LA CLASE, de Vicente Aleixandre

 


Como un niño que en la tarde brumosa va diciendo su lección y se duerme.

Y allí sobre el magno pupitre está el mudo profesor que no escucha.

Y ha entrado en la última hora un vapor leve, porfiado, pronto espesísimo, y ha ido envolviéndolos a todos.

Todos blandos, tranquilos, serenados, suspiradores,

ah, cuán verdaderamente reconocibles.

Por la mañana han jugado,

han quebrado, proyectado sus límites, sus ángulos, sus risas, sus imprecaciones, quizá sus lloros.

Y ahora una brisa inoíble, una bruma, un silencio, casi un beso, los une,

los borra, los acaricia, suavísimamente los recompone.

Ahora son como son. Ahora puede reconocérseles.

Y todos en la clase se han ido adurmiendo.

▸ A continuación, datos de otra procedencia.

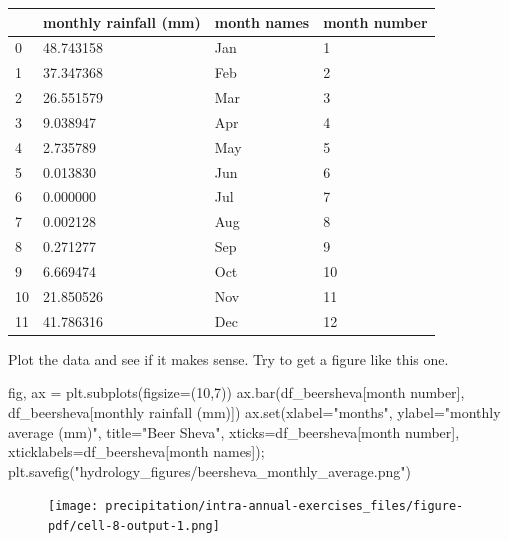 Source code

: \documentclass[
  letterpaper,
  DIV=11,
  numbers=noendperiod]{scrreprt}
\newenvironment{Shaded}{\begin{snugshade}}{\end{snugshade}}
\newcommand{\BuiltInTok}[1]{\textcolor[rgb]{0.00,0.23,0.31}{#1}}
\newcommand{\DecValTok}[1]{\textcolor[rgb]{0.68,0.00,0.00}{#1}}
\newcommand{\NormalTok}[1]{\textcolor[rgb]{0.00,0.23,0.31}{#1}}
\newcommand{\OperatorTok}[1]{\textcolor[rgb]{0.37,0.37,0.37}{#1}}
\newcommand{\StringTok}[1]{\textcolor[rgb]{0.13,0.47,0.30}{#1}}
\begin{document}
\begin{longtable}[]{@{}llll@{}}
\toprule()
& monthly rainfall (mm) & month names & month number \\
\midrule()
\endhead
0 & 48.743158 & Jan & 1 \\
1 & 37.347368 & Feb & 2 \\
2 & 26.551579 & Mar & 3 \\
3 & 9.038947 & Apr & 4 \\
4 & 2.735789 & May & 5 \\
5 & 0.013830 & Jun & 6 \\
6 & 0.000000 & Jul & 7 \\
7 & 0.002128 & Aug & 8 \\
8 & 0.271277 & Sep & 9 \\
9 & 6.669474 & Oct & 10 \\
10 & 21.850526 & Nov & 11 \\
11 & 41.786316 & Dec & 12 \\
\bottomrule()
\end{longtable}

Plot the data and see if it makes sense. Try to get a figure like this
one.

\begin{Shaded}
\begin{Highlighting}[]
\NormalTok{fig, ax }\OperatorTok{=}\NormalTok{ plt.subplots(figsize}\OperatorTok{=}\NormalTok{(}\DecValTok{10}\NormalTok{,}\DecValTok{7}\NormalTok{))}
\NormalTok{ax.bar(df\_beersheva[}\StringTok{\textquotesingle{}month number\textquotesingle{}}\NormalTok{], df\_beersheva[}\StringTok{\textquotesingle{}monthly rainfall (mm)\textquotesingle{}}\NormalTok{])}
\NormalTok{ax.}\BuiltInTok{set}\NormalTok{(xlabel}\OperatorTok{=}\StringTok{"months"}\NormalTok{,}
\NormalTok{       ylabel}\OperatorTok{=}\StringTok{"monthly average (mm)"}\NormalTok{,}
\NormalTok{       title}\OperatorTok{=}\StringTok{"Beer Sheva"}\NormalTok{,}
\NormalTok{       xticks}\OperatorTok{=}\NormalTok{df\_beersheva[}\StringTok{\textquotesingle{}month number\textquotesingle{}}\NormalTok{],}
\NormalTok{       xticklabels}\OperatorTok{=}\NormalTok{df\_beersheva[}\StringTok{\textquotesingle{}month names\textquotesingle{}}\NormalTok{])}\OperatorTok{;}
\NormalTok{plt.savefig(}\StringTok{"hydrology\_figures/beersheva\_monthly\_average.png"}\NormalTok{)}
\end{Highlighting}
\end{Shaded}

\begin{figure}[H]

{\centering \texttt{[image: precipitation/intra-annual-exercises\_files/figure-pdf/cell-8-output-1.png]}

}

\end{figure}
\end{document}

Y se alza la voz todavía, porque la clase dormida se sobrevive.

Una borrosa voz sin destino, que se oye y que no se supiera ya de quién fuese.

Y existe la bruma dulce, casi olorosa, embriagante,

y todos tienen su cabeza sobre la blanda nube que los envuelve.

Y quizá un niño medio se despierta y entreabre los ojos,

y  mira y ve también el alto pupitre desdibujado y sobre él el bulto grueso, casi de trapo, dormido, caído,

del abolido profesor que allí sueña.